最初はどの部隊も隊長・隊員2名・オペレーター・技工士。計5名が標準のようだ。

隊や生徒の欠員状態や身体状況に応じて、多少の入れ替えはあるとのこと。

だが、よほどのことがない限り、解隊はせず、3年間初期メンバーで頑張ってと書かれている。

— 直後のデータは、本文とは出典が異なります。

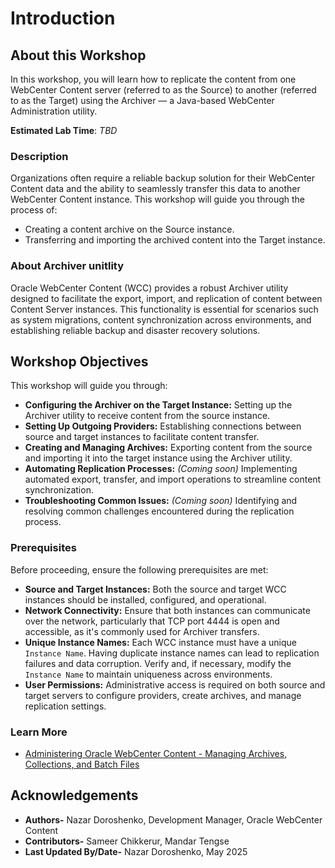 # Introduction

## About this Workshop

In this workshop, you will learn how to replicate the content from one WebCenter Content server (referred to as the Source) to another (referred to as the Target) using the Archiver — a Java-based WebCenter Administration utility.

**Estimated Lab Time**: *TBD*

### **Description**

Organizations often require a reliable backup solution for their WebCenter Content data and the ability to seamlessly transfer this data to another WebCenter Content instance. This workshop will guide you through the process of:

* Creating a content archive on the Source instance.
* Transferring and importing the archived content into the Target instance.

### **About Archiver unitlity**
Oracle WebCenter Content (WCC) provides a robust Archiver utility designed to facilitate the export, import, and replication of content between Content Server instances. This functionality is essential for scenarios such as system migrations, content synchronization across environments, and establishing reliable backup and disaster recovery solutions.

## Workshop Objectives

This workshop will guide you through:


* **Configuring the Archiver on the Target Instance:** Setting up the Archiver utility to receive content from the source instance.
* **Setting Up Outgoing Providers:** Establishing connections between source and target instances to facilitate content transfer.
* **Creating and Managing Archives:** Exporting content from the source and importing it into the target instance using the Archiver utility.
* **Automating Replication Processes:** *(Coming soon)* Implementing automated export, transfer, and import operations to streamline content synchronization.
* **Troubleshooting Common Issues:** *(Coming soon)* Identifying and resolving common challenges encountered during the replication process.

### **Prerequisites**

Before proceeding, ensure the following prerequisites are met:

- **Source and Target Instances:** Both the source and target WCC instances should be installed, configured, and operational.
- **Network Connectivity:** Ensure that both instances can communicate over the network, particularly that TCP port 4444 is open and accessible, as it's commonly used for Archiver transfers.
- **Unique Instance Names:** Each WCC instance must have a unique `Instance Name`. Having duplicate instance names can lead to replication failures and data corruption. Verify and, if necessary, modify the `Instance Name` to maintain uniqueness across environments.
- **User Permissions:** Administrative access is required on both source and target servers to configure providers, create archives, and manage replication settings.

### **Learn More**

* [Administering Oracle WebCenter Content - Managing Archives, Collections, and Batch Files ](https://docs.oracle.com/en/middleware/webcenter/content/12.2.1.4/webcenter-content-admin/managing-archives-collections-and-batch-files.html#GUID-D6CDC8D3-28E7-42B5-99F9-096D0BFCAC82)


## Acknowledgements

* **Authors-** Nazar Doroshenko, Development Manager, Oracle WebCenter Content
* **Contributors-** Sameer Chikkerur, Mandar Tengse
* **Last Updated By/Date-** Nazar Doroshenko, May 2025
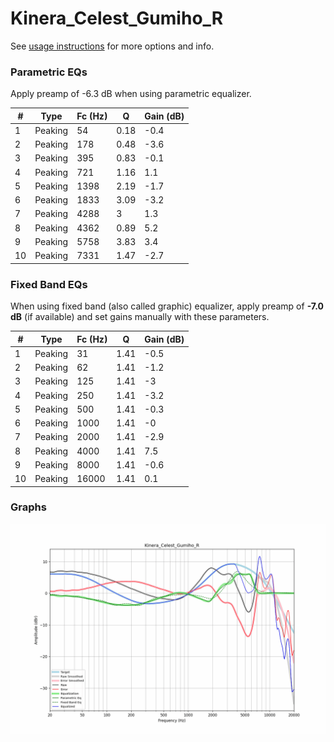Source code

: # Kinera_Celest_Gumiho_R
See [usage instructions](https://github.com/jaakkopasanen/AutoEq#usage) for more options and info.

### Parametric EQs
Apply preamp of -6.3 dB when using parametric equalizer.

|   # | Type    |   Fc (Hz) |    Q |   Gain (dB) |
|-----|---------|-----------|------|-------------|
|   1 | Peaking |        54 | 0.18 |        -0.4 |
|   2 | Peaking |       178 | 0.48 |        -3.6 |
|   3 | Peaking |       395 | 0.83 |        -0.1 |
|   4 | Peaking |       721 | 1.16 |         1.1 |
|   5 | Peaking |      1398 | 2.19 |        -1.7 |
|   6 | Peaking |      1833 | 3.09 |        -3.2 |
|   7 | Peaking |      4288 | 3    |         1.3 |
|   8 | Peaking |      4362 | 0.89 |         5.2 |
|   9 | Peaking |      5758 | 3.83 |         3.4 |
|  10 | Peaking |      7331 | 1.47 |        -2.7 |

### Fixed Band EQs
When using fixed band (also called graphic) equalizer, apply preamp of **-7.0 dB** (if available) and set gains manually with these parameters.

|   # | Type    |   Fc (Hz) |    Q |   Gain (dB) |
|-----|---------|-----------|------|-------------|
|   1 | Peaking |        31 | 1.41 |        -0.5 |
|   2 | Peaking |        62 | 1.41 |        -1.2 |
|   3 | Peaking |       125 | 1.41 |        -3   |
|   4 | Peaking |       250 | 1.41 |        -3.2 |
|   5 | Peaking |       500 | 1.41 |        -0.3 |
|   6 | Peaking |      1000 | 1.41 |        -0   |
|   7 | Peaking |      2000 | 1.41 |        -2.9 |
|   8 | Peaking |      4000 | 1.41 |         7.5 |
|   9 | Peaking |      8000 | 1.41 |        -0.6 |
|  10 | Peaking |     16000 | 1.41 |         0.1 |

### Graphs
![](./Kinera_Celest_Gumiho_R.png)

ちなみに、隊長の選定基準は学園サイドの独断と偏見であり、隊長役を誰かに回すことは禁止とされている。

 

「で、部隊活動ってのはどうすればいいんだ」

全員が内容を一読し、話を始めたのは白井。

「その辺は私から。部隊活動は学園から配られる任務をこなしていくみたい。最初の難易度は低めね」

オペレーター用のデスクに戻っていた紫花の説明は続く。

難易度は5段階(A-E)で分けられ、難易度が高ければ達成が難しいということだ。

配布される任務は学園がこれまでの部隊活動を鑑みて各部隊に応じて変化する。

優秀であれば高難易度に、そうでなければ低難易度を受注する事に成る。

 

「要は、高難易度をクリアすれば上に行けるわけだな」

「早い話はそうだね。でも、まだ高難易度なものはないみたいだよ」

紫花はPC画面をスクロールし、現在配布中の任務を確認する。

内容は紫花の言う通り、戦闘的なモノはなく担当区域のパトロールなどだ。

戦闘能力の低い学生にはパトロールをさせ、異常があれば本職の隊員たちに伝達し対処といった流れだろう。人手不足を学生で補うのはいい判断だとオレは思う。